-- About this task --
Without omitting anything, copy the data exactly.
Provided material Block Start
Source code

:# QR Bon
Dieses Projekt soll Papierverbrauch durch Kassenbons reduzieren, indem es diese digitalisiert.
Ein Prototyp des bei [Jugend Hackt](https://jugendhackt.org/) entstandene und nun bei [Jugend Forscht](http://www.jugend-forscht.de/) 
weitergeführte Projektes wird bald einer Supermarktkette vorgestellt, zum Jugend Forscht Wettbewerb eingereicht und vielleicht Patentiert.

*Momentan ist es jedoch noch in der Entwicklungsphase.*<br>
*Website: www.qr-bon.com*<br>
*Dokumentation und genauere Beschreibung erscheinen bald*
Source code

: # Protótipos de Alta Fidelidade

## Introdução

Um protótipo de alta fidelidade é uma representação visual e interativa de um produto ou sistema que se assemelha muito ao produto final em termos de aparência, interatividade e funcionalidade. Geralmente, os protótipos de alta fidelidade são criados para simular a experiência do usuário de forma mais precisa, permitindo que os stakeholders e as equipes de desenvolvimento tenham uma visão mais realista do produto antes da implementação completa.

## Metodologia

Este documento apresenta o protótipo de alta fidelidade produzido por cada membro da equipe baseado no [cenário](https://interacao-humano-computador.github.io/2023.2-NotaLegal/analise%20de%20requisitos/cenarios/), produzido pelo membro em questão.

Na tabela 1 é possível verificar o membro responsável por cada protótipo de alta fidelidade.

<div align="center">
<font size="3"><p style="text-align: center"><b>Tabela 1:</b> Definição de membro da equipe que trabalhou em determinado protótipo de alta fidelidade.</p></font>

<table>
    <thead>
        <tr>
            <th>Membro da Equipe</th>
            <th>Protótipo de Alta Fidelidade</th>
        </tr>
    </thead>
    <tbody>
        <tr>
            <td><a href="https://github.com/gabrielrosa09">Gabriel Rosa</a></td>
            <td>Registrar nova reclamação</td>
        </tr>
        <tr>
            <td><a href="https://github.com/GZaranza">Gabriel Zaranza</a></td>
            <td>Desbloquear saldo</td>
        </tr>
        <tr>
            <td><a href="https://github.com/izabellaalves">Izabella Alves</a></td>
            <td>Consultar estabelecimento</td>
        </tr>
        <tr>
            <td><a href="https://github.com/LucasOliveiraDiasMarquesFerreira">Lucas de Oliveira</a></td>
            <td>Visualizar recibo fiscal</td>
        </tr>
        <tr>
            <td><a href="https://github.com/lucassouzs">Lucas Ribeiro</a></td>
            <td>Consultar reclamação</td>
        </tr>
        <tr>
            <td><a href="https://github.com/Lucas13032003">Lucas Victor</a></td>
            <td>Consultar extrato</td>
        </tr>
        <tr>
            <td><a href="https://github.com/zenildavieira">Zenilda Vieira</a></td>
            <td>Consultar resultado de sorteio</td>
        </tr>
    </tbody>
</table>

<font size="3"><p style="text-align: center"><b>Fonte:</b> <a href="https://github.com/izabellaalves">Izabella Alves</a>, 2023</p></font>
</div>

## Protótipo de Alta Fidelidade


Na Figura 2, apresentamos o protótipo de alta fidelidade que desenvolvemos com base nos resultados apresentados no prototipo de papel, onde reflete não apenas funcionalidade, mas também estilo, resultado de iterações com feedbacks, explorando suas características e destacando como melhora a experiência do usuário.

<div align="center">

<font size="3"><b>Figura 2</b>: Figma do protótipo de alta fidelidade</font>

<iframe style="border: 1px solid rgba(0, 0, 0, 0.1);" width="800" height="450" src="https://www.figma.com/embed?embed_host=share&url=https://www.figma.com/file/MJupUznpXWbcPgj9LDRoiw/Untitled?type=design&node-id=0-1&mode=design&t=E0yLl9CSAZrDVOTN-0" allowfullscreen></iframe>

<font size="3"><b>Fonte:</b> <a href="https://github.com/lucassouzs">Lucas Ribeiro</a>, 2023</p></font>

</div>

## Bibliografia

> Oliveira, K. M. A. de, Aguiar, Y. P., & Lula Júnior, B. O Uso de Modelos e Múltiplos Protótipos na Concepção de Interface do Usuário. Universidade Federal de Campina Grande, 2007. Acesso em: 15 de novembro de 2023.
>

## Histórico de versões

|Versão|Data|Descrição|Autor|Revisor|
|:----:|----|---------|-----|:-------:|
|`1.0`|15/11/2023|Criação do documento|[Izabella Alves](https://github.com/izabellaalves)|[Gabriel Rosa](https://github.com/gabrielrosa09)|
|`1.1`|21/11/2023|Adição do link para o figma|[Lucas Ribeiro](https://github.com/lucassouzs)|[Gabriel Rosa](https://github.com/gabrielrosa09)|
Provided material Block End
-- Result of this task --
Source code

:# QR Bon
Dieses Projekt soll Papierverbrauch durch Kassenbons reduzieren, indem es diese digitalisiert.
Ein Prototyp des bei [Jugend Hackt](https://jugendhackt.org/) entstandene und nun bei [Jugend Forscht](http://www.jugend-forscht.de/) 
weitergeführte Projektes wird bald einer Supermarktkette vorgestellt, zum Jugend Forscht Wettbewerb eingereicht und vielleicht Patentiert.

*Momentan ist es jedoch noch in der Entwicklungsphase.*<br>
*Website: www.qr-bon.com*<br>
*Dokumentation und genauere Beschreibung erscheinen bald*
Source code

: # Protótipos de Alta Fidelidade

## Introdução

Um protótipo de alta fidelidade é uma representação visual e interativa de um produto ou sistema que se assemelha muito ao produto final em termos de aparência, interatividade e funcionalidade. Geralmente, os protótipos de alta fidelidade são criados para simular a experiência do usuário de forma mais precisa, permitindo que os stakeholders e as equipes de desenvolvimento tenham uma visão mais realista do produto antes da implementação completa.

## Metodologia

Este documento apresenta o protótipo de alta fidelidade produzido por cada membro da equipe baseado no [cenário](https://interacao-humano-computador.github.io/2023.2-NotaLegal/analise%20de%20requisitos/cenarios/), produzido pelo membro em questão.

Na tabela 1 é possível verificar o membro responsável por cada protótipo de alta fidelidade.

<div align="center">
<font size="3"><p style="text-align: center"><b>Tabela 1:</b> Definição de membro da equipe que trabalhou em determinado protótipo de alta fidelidade.</p></font>

<table>
    <thead>
        <tr>
            <th>Membro da Equipe</th>
            <th>Protótipo de Alta Fidelidade</th>
        </tr>
    </thead>
    <tbody>
        <tr>
            <td><a href="https://github.com/gabrielrosa09">Gabriel Rosa</a></td>
            <td>Registrar nova reclamação</td>
        </tr>
        <tr>
            <td><a href="https://github.com/GZaranza">Gabriel Zaranza</a></td>
            <td>Desbloquear saldo</td>
        </tr>
        <tr>
            <td><a href="https://github.com/izabellaalves">Izabella Alves</a></td>
            <td>Consultar estabelecimento</td>
        </tr>
        <tr>
            <td><a href="https://github.com/LucasOliveiraDiasMarquesFerreira">Lucas de Oliveira</a></td>
            <td>Visualizar recibo fiscal</td>
        </tr>
        <tr>
            <td><a href="https://github.com/lucassouzs">Lucas Ribeiro</a></td>
            <td>Consultar reclamação</td>
        </tr>
        <tr>
            <td><a href="https://github.com/Lucas13032003">Lucas Victor</a></td>
            <td>Consultar extrato</td>
        </tr>
        <tr>
            <td><a href="https://github.com/zenildavieira">Zenilda Vieira</a></td>
            <td>Consultar resultado de sorteio</td>
        </tr>
    </tbody>
</table>

<font size="3"><p style="text-align: center"><b>Fonte:</b> <a href="https://github.com/izabellaalves">Izabella Alves</a>, 2023</p></font>
</div>

## Protótipo de Alta Fidelidade


Na Figura 2, apresentamos o protótipo de alta fidelidade que desenvolvemos com base nos resultados apresentados no prototipo de papel, onde reflete não apenas funcionalidade, mas também estilo, resultado de iterações com feedbacks, explorando suas características e destacando como melhora a experiência do usuário.

<div align="center">

<font size="3"><b>Figura 2</b>: Figma do protótipo de alta fidelidade</font>

<iframe style="border: 1px solid rgba(0, 0, 0, 0.1);" width="800" height="450" src="https://www.figma.com/embed?embed_host=share&url=https://www.figma.com/file/MJupUznpXWbcPgj9LDRoiw/Untitled?type=design&node-id=0-1&mode=design&t=E0yLl9CSAZrDVOTN-0" allowfullscreen></iframe>

<font size="3"><b>Fonte:</b> <a href="https://github.com/lucassouzs">Lucas Ribeiro</a>, 2023</p></font>

</div>

## Bibliografia

> Oliveira, K. M. A. de, Aguiar, Y. P., & Lula Júnior, B. O Uso de Modelos e Múltiplos Protótipos na Concepção de Interface do Usuário. Universidade Federal de Campina Grande, 2007. Acesso em: 15 de novembro de 2023.
>

## Histórico de versões

|Versão|Data|Descrição|Autor|Revisor|
|:----:|----|---------|-----|:-------:|
|`1.0`|15/11/2023|Criação do documento|[Izabella Alves](https://github.com/izabellaalves)|[Gabriel Rosa](https://github.com/gabrielrosa09)|
|`1.1`|21/11/2023|Adição do link para o figma|[Lucas Ribeiro](https://github.com/lucassouzs)|[Gabriel Rosa](https://github.com/gabrielrosa09)|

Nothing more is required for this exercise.